Thursday, October 07, 2010

The Meaning of Data panel at a class on the Rhetoric of Science

Update: Lawrence Souder provided the audio for the presentation and panel questions.

On October 6, 2010 I had the pleasure to participate in a panel discussion at Lawrence Souder's class on the Rhetoric of Science. I gave a brief presentation on "The Meaning of Data" to kick off the discussion. I provided a scientist's perspective of data - with the basic idea that at best data are evidence. Data cannot be treated as irrefutable facts since there is always some uncertainty and many assumptions must be made in their interpretation.
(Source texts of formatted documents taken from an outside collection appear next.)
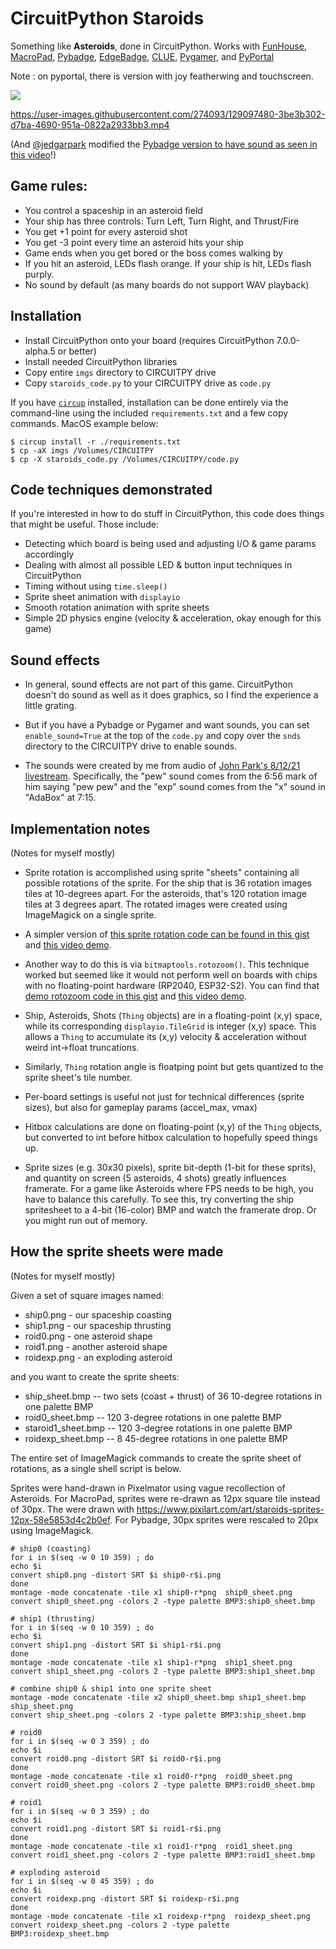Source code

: # CircuitPython Staroids

Something like **Asteroids**, done in CircuitPython.
Works with [FunHouse](https://www.adafruit.com/product/4985),
[MacroPad](https://www.adafruit.com/product/5128),
[Pybadge](https://www.adafruit.com/product/4200),
[EdgeBadge](https://www.adafruit.com/product/4400),
[CLUE](https://www.adafruit.com/product/4500),
[Pygamer](https://www.adafruit.com/product/4242),
and [PyPortal](https://www.adafruit.com/product/4116)

Note : on pyportal, there is version with joy featherwing and touchscreen.

<img src="./docs/staroids_family1.jpg" />

https://user-images.githubusercontent.com/274093/129097480-3be3b302-d7ba-4690-951a-0822a2933bb3.mp4

(And [@jedgarpark](https://github.com/jedgarpark) modified the [Pybadge version to have sound as seen in this video](https://www.youtube.com/watch?v=sC_fLp5CfTg)!)

## Game rules:

- You control a spaceship in an asteroid field
- Your ship has three controls: Turn Left, Turn Right, and Thrust/Fire
- You get +1 point for every asteroid shot
- You get -3 point every time an asteroid hits your ship
- Game ends when you get bored or the boss comes walking by
- If you hit an asteroid, LEDs flash orange. If your ship is hit, LEDs flash purply.
- No sound by default (as many boards do not support WAV playback)

## Installation

- Install CircuitPython onto your board (requires CircuitPython 7.0.0-alpha.5 or better)
- Install needed CircuitPython libraries
- Copy entire `imgs` directory to CIRCUITPY drive
- Copy `staroids_code.py` to your CIRCUITPY drive as `code.py`

If you have [`circup`](https://github.com/adafruit/circup) installed,
installation can be done entirely via the command-line
using the included `requirements.txt` and a few copy commands. MacOS example below:

```
$ circup install -r ./requirements.txt
$ cp -aX imgs /Volumes/CIRCUITPY
$ cp -X staroids_code.py /Volumes/CIRCUITPY/code.py
```

## Code techniques demonstrated

If you're interested in how to do stuff in CircuitPython, this code does things
that might be useful. Those include:
- Detecting which board is being used and adjusting I/O & game params accordingly
- Dealing with almost all possible LED & button input techniques in CircuitPython
- Timing without using `time.sleep()`
- Sprite sheet animation with `displayio`
- Smooth rotation animation with sprite sheets
- Simple 2D physics engine (velocity & acceleration, okay enough for this game)


## Sound effects

- In general, sound effects are not part of this game. CircuitPython doesn't do sound
as well as it does graphics, so I find the experience a little grating.

- But if you have a Pybadge or Pygamer and want sounds, you can set
`enable_sound=True` at the top of the `code.py` and copy over the
`snds` directory to the CIRCUITPY drive to enable sounds.

- The sounds were created by me from audio of [John Park's 8/12/21 livestream](https://www.youtube.com/watch?v=EYGYTlM6usc).
Specifically, the "pew" sound comes from the 6:56 mark of him saying "pew pew"
and the "exp" sound comes from the "x" sound in "AdaBox" at 7:15.


## Implementation notes

(Notes for myself mostly)

- Sprite rotation is accomplished using sprite "sheets" containing all possible
rotations of the sprite. For the ship that is 36 rotation images tiles 
at 10-degrees apart. For the asteroids, that's 120 rotation image tiles
at 3 degrees apart. The rotated images were created using ImageMagick
on a single sprite.

- A simpler version of [this sprite rotation code can be found in this gist](https://gist.github.com/todbot/92373f93db9da0fca5ca4adee8d7d75b) and [this video demo](https://twitter.com/todbot/status/1423331295384399883).

- Another way to do this is via `bitmaptools.rotozoom()`. This technique worked but
seemed like it would not perform well on boards with chips with no floating-point
hardware (RP2040, ESP32-S2). You can find that [demo rotozoom code in this gist](https://gist.github.com/todbot/8b524daba51bd84c92799a2401324521)
and [this video demo](https://twitter.com/todbot/status/1423078302391037953).

- Ship, Asteroids, Shots (`Thing` objects) are in a floating-point (x,y) space,
while its corresponding `displayio.TileGrid` is integer (x,y) space. This allows
a `Thing` to accumulate its (x,y) velocity & acceleration without weird
int->float truncations.

- Similarly, `Thing` rotation angle is floatping point but gets quantized to the
sprite sheet's tile number.

- Per-board settings is useful not just for technical differences (sprite sizes),
but also for gameplay params (accel_max, vmax)

- Hitbox calculations are done on floating-point (x,y) of the `Thing` objects,
but converted to int before hitbox calculation to hopefully speed things up.

- Sprite sizes (e.g. 30x30 pixels), sprite bit-depth (1-bit for these sprits),
and quantity on screen (5 asteroids, 4 shots) greatly influences framerate.
For a game like Asteroids where FPS needs to be high, you have to balance this
carefully. To see this, try converting the ship spritesheet to a 4-bit
(16-color) BMP and watch the framerate drop. Or you might run out of memory.


## How the sprite sheets were made

(Notes for myself mostly)

Given a set of square images named:
- ship0.png - our spaceship coasting
- ship1.png - our spaceship thrusting
- roid0.png - one asteroid shape
- roid1.png - another asteroid shape
- roidexp.png - an exploding asteroid

and you want to create the sprite sheets:
- ship_sheet.bmp  -- two sets (coast + thrust) of 36 10-degree rotations in one palette BMP
- roid0_sheet.bmp -- 120 3-degree rotations in one palette BMP
- staroid1_sheet.bmp -- 120 3-degree rotations in one palette BMP
- roidexp_sheet.bmp -- 8 45-degree rotations in one palette BMP

The entire set of ImageMagick commands to create the sprite sheet of rotations,
as a single shell script is below.

Sprites were hand-drawn in Pixelmator using vague recollection of Asteroids.
For MacroPad, sprites were re-drawn as 12px square tile instead of 30px.
The were drawn with https://www.pixilart.com/art/staroids-sprites-12px-58e5853d4c2b0ef.
For Pybadge, 30px sprites were rescaled to 20px using ImageMagick.

```shell
# ship0 (coasting)
for i in $(seq -w 0 10 359) ; do
echo $i
convert ship0.png -distort SRT $i ship0-r$i.png
done
montage -mode concatenate -tile x1 ship0-r*png  ship0_sheet.png
convert ship0_sheet.png -colors 2 -type palette BMP3:ship0_sheet.bmp

# ship1 (thrusting)
for i in $(seq -w 0 10 359) ; do
echo $i
convert ship1.png -distort SRT $i ship1-r$i.png
done
montage -mode concatenate -tile x1 ship1-r*png  ship1_sheet.png
convert ship1_sheet.png -colors 2 -type palette BMP3:ship1_sheet.bmp

# combine ship0 & ship1 into one sprite sheet
montage -mode concatenate -tile x2 ship0_sheet.bmp ship1_sheet.bmp ship_sheet.png
convert ship_sheet.png -colors 2 -type palette BMP3:ship_sheet.bmp

# roid0
for i in $(seq -w 0 3 359) ; do  
echo $i
convert roid0.png -distort SRT $i roid0-r$i.png 
done
montage -mode concatenate -tile x1 roid0-r*png  roid0_sheet.png
convert roid0_sheet.png -colors 2 -type palette BMP3:roid0_sheet.bmp 

# roid1
for i in $(seq -w 0 3 359) ; do  
echo $i
convert roid1.png -distort SRT $i roid1-r$i.png 
done
montage -mode concatenate -tile x1 roid1-r*png  roid1_sheet.png
convert roid1_sheet.png -colors 2 -type palette BMP3:roid1_sheet.bmp 

# exploding asteroid
for i in $(seq -w 0 45 359) ; do 
echo $i
convert roidexp.png -distort SRT $i roidexp-r$i.png
done
montage -mode concatenate -tile x1 roidexp-r*png  roidexp_sheet.png
convert roidexp_sheet.png -colors 2 -type palette BMP3:roidexp_sheet.bmp

```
I also argued that, although uncertainty cannot be eliminated completely, transparency goes a long way to reducing it.

The students in the class did not have a science background and I think it was informative for them to explore a different perspective from their other exposure to science through popular media or even textbooks. The term "fact" is thrown around a lot in these information sources to simplify but it doesn't reflect how scientists think about data. We discussed how unbelievably wrong the scientific details in movies and TV shows such as NCIS and House can be. Nevertheless, one student pointed out that these shows can be effective in attracting people to science - as long as it was understood that the details were probably incorrect.

Because of market forces we recognized that science portrayed in the popular media would have a strong tendency to be exaggerated or oversimplified resulting in the phenomenon of "hype". A related effect can distort the way scientists communicate with each other, where there is a perception that exposing ambivalence in the form of seemingly contradictory data may not be in the researcher's best interest. This is a strong deterrent to the general adoption of transparency.

We explored the possible evolution of scientific communication as new tools such as blogs and wikis become increasingly used by scientists. Of course the issue of claims of priority was brought up and I discussed how this issue was handled in my own research work.

We debated whether these new forms of communication would alter the language used in scientific communication - even in traditional journals. I think that with the advent of the semantic web many researchers will start to write in a way that is understandable to humans as well as machines, their new target audience. One student remarked that the new generation coming up is very used to texting and that type of succinct communication is certainly in line with machine readability.

The assigned reading for the class involved a study of the language used by the Nobel laureates who discovered the buckyball to describe their research:
"In Praise of Carbon, In Praise of Science - The Epideictic Rhetoric of the 1996 Nobel Lectures in Chemistry by Christian Casper". This paper demonstrates that both personality and the perceived target audience can dramatically affect the language and focus that scientists use to explain their research.

1 Comments:

At 2:14 PM, Anonymous Anonymous said...

Thanks so much, Jean-Claude, for your visit. It’s clear to me from the Q&A that all of us were inspired by your remarks to think less casually about the communication of science. It you’re interested in reviewing your talk and its Q&A, here is an audio archive:

http://drop.io/Rhetoric_of_Science>

I was particularly taken by your total candor when you described your own attitudes towards the practice of science. Given what’s at stake for most researchers (especially those who are still moving towards full professor), I can understand why expressions like “fuzzy logic” and “there are no facts” would not come easily. Yet for you they do.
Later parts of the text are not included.